Business Trends Exclusives

EVs Aren’t Quite as Green as Advertised

Published in the journal Ingeniøren (you’ll need a translation to English), a Swedish meta-study, which analyzes and summarizes studies completed in the EV field, found that around 150 to 200 kgs of CO2 equivalents (environmental impact equivalent to that of the release of CO2) are produced for every kilowatt hour (kWh) storage capacity of electric car batteries.

The impact isn’t due to any kind of vehicle emissions and doesn’t even taken into consideration the pollution to landfills from dead batteries. Rather, it’s all about source of extraction of raw materials including lithium from mines, the processing of raw materials, and production of lithium-ion batteries in factories.

Ironically, a gas powered engine can run for 8 years until it has the same environmental impact a Tesla Model X. Since the Nissan Leaf has a smaller battery, it takes 3 years to have equivalent impact. That’s the ugly truth folks. For those of us who proudly drive our hybrids and EVs due to environmental concerns (sorry Larry David), but we’re driving an illusion.

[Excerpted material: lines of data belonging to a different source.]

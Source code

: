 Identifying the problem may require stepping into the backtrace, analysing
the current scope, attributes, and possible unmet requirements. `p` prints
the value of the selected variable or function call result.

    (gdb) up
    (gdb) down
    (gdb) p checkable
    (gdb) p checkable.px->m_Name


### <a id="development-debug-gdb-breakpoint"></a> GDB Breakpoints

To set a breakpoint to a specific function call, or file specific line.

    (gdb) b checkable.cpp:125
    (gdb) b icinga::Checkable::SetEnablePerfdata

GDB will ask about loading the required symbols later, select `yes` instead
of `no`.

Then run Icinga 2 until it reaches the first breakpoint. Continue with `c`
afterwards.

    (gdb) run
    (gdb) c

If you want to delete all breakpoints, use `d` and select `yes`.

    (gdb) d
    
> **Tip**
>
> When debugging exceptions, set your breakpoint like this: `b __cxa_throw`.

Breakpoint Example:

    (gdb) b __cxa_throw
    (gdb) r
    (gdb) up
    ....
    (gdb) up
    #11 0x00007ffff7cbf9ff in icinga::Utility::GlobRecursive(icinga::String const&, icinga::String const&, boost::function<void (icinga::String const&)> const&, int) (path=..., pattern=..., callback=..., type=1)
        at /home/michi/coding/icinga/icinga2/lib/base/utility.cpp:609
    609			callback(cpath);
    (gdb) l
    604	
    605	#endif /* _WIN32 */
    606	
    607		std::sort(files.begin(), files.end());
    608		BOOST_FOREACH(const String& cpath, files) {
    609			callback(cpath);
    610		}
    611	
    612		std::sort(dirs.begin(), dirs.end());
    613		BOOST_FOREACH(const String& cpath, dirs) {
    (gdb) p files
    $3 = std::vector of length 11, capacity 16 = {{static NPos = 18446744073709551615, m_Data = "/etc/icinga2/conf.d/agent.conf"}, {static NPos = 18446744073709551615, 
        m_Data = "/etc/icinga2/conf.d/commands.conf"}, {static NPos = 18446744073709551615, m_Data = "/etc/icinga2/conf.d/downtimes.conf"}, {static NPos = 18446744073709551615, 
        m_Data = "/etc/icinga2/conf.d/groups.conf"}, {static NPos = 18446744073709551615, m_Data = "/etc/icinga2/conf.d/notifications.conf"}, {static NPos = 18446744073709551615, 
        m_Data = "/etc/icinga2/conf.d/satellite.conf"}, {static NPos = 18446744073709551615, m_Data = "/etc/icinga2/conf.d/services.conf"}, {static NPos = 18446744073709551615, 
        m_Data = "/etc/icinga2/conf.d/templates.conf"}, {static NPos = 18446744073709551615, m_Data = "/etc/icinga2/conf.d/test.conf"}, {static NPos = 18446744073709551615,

My chosen illusion is that I’m sticking it to OPEC by using less gas.

According to Mia Romare, one of the researchers; “Unnecessarily large batteries weigh more on the environment. One should therefore consider whether one can manage with smaller batteries.”

Even Toyota admits it’s production of the Prius Hybrid emits more CO2 than it’s conventional models due to more advanced components that includes a smaller gas engine, and large lithium battery packs.

A 2013 report by the U.S. Environmental Protection Agency’s Design for the Environment program concluded that batteries using nickel and cobalt, (lithium-ion batteries), have the “highest potential for environmental impacts”. It cited negative consequences like mining, global warming (poppycock), environmental pollution and human health impacts.

Although lithium-ion batteries are considered non-hazardous waste, would you be willing to filter drinking water through a funnel consisting of 1,000 lithium-ion batteries and not fear for your life?

The reason why more lithium ion batteries aren’t recycled boils down to simple economics: the scrap value of batteries fails the economy of scale test – at $100 per ton, Conversely, the cost of collecting, sorting and shipping used batteries to a recycling center exceeds the scrap value, so batteries are classified as garbage by you and I. What’s worse is that the industry does not factor in the fact that recycling battery metal material like cobalt has a much lower economic and environmental cost than mining raw materials.

The reality is that there will never be a fully environmentally safe technology to replace the combustion engine until either free energy is harnessed or solar energy has a quantum leap forward. 120 years ago, the streets were covered in horse crap. It was a huge issue as cities stunk to high heaven from road apples and dead horses. The car was supposed to alleviate the issue of such “pollution”, and it did…for a while. The ironic twist is that our green solution to our green solution of 120 years ago isn’t green at all regardless of how industry markets it as such.